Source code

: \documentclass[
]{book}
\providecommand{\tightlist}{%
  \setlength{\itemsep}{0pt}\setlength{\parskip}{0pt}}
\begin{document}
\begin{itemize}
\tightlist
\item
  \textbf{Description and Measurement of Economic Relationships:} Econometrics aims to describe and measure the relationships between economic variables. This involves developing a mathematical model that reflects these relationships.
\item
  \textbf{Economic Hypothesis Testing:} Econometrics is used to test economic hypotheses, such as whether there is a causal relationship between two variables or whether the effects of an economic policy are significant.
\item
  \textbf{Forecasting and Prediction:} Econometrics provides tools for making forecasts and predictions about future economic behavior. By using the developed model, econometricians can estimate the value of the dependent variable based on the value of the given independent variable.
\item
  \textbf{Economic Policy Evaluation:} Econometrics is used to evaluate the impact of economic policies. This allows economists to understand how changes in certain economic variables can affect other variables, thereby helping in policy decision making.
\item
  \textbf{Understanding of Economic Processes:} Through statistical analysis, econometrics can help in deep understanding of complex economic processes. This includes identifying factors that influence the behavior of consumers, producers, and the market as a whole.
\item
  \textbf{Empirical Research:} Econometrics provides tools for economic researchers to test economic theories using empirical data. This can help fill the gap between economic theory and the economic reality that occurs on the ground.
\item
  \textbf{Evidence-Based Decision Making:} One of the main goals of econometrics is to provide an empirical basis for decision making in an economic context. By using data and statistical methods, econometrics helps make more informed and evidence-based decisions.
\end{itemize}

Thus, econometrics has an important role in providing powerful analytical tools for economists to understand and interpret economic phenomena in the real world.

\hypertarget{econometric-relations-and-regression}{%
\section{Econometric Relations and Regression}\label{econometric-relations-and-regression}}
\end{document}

## EXERCISE DIRECTIONS
Only the lines from the one holding "Thus, econometrics has" through the end of the listing should be given again, exactly and with both ends included.

## SOLUTION TO THIS PROBLEM
Thus, econometrics has an important role in providing powerful analytical tools for economists to understand and interpret economic phenomena in the real world.

\hypertarget{econometric-relations-and-regression}{%
\section{Econometric Relations and Regression}\label{econometric-relations-and-regression}}
\end{document}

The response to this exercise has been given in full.